1. Field of the Invention
The present invention relates to a measuring apparatus and a measuring method to be employed for measuring a surface shape and a wavefront aberration of an object to be measured through use of light, and to a method of manufacturing an optical component by employing the measuring method.
2. Description of the Related Art
Conventionally, a measuring method using light has generally been employed for highly accurate measurement of a shape of an optical component and a wavefront aberration thereof. In a process of obtaining a highly accurate shape and an aspheric shape, it is necessary to measure the shape of the optical element, determine a difference from a designed shape, and to perform a correction process using data thus obtained. In recent years, there has been such a tendency that the accuracy of the shape increases and the aspheric amount of the aspheric optical element increases. Further, a free-form surface optical element has been used as well. As a measuring method for a surface shape and a wavefront aberration of such optical elements, a Shack-Hartmann method has been known (see U.S. Pat. No. 6,750,958 and Japanese Patent Application Laid-Open No. 2003-322587).

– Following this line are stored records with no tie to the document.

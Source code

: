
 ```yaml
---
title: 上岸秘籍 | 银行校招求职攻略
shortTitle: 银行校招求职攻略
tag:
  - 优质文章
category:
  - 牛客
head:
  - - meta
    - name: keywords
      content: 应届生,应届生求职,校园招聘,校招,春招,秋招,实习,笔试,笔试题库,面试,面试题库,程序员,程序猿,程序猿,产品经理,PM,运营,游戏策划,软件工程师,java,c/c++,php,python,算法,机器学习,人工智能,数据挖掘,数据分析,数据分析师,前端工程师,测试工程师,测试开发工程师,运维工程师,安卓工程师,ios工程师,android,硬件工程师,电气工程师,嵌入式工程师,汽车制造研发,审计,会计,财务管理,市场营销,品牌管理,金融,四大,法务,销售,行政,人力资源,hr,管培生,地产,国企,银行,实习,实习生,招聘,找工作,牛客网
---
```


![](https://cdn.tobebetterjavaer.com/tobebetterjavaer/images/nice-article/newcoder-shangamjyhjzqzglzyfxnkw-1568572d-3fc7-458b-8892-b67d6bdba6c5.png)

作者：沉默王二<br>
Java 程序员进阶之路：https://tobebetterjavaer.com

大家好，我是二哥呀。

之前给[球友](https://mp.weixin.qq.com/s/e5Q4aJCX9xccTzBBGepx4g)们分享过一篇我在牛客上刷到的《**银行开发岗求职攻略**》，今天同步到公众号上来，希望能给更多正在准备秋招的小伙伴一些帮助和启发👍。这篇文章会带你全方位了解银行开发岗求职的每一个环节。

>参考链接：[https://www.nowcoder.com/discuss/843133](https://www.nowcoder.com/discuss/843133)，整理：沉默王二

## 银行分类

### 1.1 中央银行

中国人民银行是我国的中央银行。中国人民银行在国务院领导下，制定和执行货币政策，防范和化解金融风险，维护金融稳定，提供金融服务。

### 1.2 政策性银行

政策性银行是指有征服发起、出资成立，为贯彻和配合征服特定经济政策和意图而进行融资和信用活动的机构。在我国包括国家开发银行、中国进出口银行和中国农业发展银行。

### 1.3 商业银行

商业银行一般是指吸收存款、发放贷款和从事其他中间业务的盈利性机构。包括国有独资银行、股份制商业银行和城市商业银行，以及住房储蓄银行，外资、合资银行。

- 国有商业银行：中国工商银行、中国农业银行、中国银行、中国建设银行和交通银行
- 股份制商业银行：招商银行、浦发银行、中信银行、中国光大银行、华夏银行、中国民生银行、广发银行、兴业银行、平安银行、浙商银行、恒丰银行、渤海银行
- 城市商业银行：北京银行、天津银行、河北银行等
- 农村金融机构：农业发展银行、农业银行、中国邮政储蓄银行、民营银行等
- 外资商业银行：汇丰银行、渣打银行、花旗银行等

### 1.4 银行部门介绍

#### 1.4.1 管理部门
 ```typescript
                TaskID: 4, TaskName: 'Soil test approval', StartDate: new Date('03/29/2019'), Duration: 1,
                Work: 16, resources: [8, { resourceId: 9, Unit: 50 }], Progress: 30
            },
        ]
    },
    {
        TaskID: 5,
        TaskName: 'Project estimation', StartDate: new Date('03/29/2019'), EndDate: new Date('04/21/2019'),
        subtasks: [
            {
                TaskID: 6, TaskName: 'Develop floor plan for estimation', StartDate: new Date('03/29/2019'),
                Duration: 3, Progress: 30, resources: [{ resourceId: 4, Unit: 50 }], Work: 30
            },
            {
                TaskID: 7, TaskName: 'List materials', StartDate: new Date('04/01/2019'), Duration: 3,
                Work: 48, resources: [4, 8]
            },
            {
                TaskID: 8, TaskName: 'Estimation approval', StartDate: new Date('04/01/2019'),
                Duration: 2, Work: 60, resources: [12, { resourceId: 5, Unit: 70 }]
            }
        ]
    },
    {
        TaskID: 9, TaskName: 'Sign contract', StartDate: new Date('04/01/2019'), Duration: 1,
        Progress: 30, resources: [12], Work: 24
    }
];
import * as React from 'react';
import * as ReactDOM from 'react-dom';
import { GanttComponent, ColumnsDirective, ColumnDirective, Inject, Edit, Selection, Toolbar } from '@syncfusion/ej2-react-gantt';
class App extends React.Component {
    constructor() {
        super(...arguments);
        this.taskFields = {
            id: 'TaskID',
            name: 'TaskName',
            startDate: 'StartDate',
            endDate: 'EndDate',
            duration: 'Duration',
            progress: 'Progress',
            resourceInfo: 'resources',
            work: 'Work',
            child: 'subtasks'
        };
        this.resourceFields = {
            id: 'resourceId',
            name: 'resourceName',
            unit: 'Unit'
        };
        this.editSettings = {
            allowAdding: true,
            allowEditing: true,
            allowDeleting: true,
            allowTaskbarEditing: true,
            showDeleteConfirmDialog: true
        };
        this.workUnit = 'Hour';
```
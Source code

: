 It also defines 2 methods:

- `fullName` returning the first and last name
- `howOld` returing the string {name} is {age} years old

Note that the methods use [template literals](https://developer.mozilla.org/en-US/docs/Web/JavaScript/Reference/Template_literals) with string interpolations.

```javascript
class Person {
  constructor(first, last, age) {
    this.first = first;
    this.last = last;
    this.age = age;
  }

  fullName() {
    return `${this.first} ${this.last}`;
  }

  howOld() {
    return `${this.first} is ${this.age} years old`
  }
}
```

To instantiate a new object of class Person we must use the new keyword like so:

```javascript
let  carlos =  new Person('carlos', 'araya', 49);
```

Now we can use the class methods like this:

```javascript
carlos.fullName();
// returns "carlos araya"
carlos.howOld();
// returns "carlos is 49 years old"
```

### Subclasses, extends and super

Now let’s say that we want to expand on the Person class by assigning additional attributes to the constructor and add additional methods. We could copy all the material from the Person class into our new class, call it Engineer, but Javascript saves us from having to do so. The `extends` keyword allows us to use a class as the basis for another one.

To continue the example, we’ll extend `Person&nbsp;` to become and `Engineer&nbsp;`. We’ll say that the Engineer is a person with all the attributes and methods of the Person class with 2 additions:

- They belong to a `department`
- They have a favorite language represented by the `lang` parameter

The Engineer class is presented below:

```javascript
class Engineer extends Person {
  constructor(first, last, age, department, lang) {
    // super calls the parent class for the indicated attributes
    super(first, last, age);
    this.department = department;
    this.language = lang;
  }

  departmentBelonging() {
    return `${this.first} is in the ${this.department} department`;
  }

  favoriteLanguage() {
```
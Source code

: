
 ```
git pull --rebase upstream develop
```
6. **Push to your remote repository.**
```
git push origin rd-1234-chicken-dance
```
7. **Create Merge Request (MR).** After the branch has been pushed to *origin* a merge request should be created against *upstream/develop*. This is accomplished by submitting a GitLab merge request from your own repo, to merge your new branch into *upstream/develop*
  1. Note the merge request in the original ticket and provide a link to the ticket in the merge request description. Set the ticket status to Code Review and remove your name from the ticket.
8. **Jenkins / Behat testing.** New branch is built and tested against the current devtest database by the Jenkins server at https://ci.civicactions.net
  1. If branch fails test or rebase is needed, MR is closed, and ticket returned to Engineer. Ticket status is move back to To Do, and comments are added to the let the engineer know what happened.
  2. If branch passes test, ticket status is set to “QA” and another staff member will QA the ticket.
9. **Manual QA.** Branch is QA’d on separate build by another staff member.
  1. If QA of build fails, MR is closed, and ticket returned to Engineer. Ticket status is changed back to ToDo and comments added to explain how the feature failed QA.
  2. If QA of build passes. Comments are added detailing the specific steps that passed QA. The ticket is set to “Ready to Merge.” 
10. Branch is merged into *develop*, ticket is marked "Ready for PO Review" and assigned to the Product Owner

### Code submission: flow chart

FIG. 12 is an explanatory view illustrating a schematic configuration of a surface shape measuring apparatus as an example of a conventional measuring apparatus. In FIG. 12, light emitted from a light source 1 is collimated. The collimated light having a plane wave 2 is deflected on a beam splitter 3, and enters an objective lens 4. The incident light having the plane wave 2 is condensed by the objective lens 4 into light having a spherical wave 5. The light having the spherical wave 5 passes through an aperture 6, and is reflected on a surface 7 to be measured. The light reflected on the surface 7 to be measured passes again through the aperture 6 and the objective lens 4 in a sequential manner, and is converted into light having a plane wave.
When the shape of the surface 7 to be measured deviates from a shape of a spherical surface, however, the wavefront of the light passing through the objective lens 4 becomes a wavefront 9 that deviates from the plane wavefront due to the difference from the spherical surface. The light having the wavefront 9 passes through the beam splitter 3, and is condensed by a microlens array 10. The condensed light is then detected as light spots by an image pickup element 11 such as a CCD image sensor.
A picked-up image, which is generated by the image pickup element 11 and contains positional information of the light spots, is received by a computer 13 via a frame grabber 12. The computer 13 extracts the light spots from the received picked-up image containing the light spots as an optical image, and calculates barycenter positions of the respective light spots.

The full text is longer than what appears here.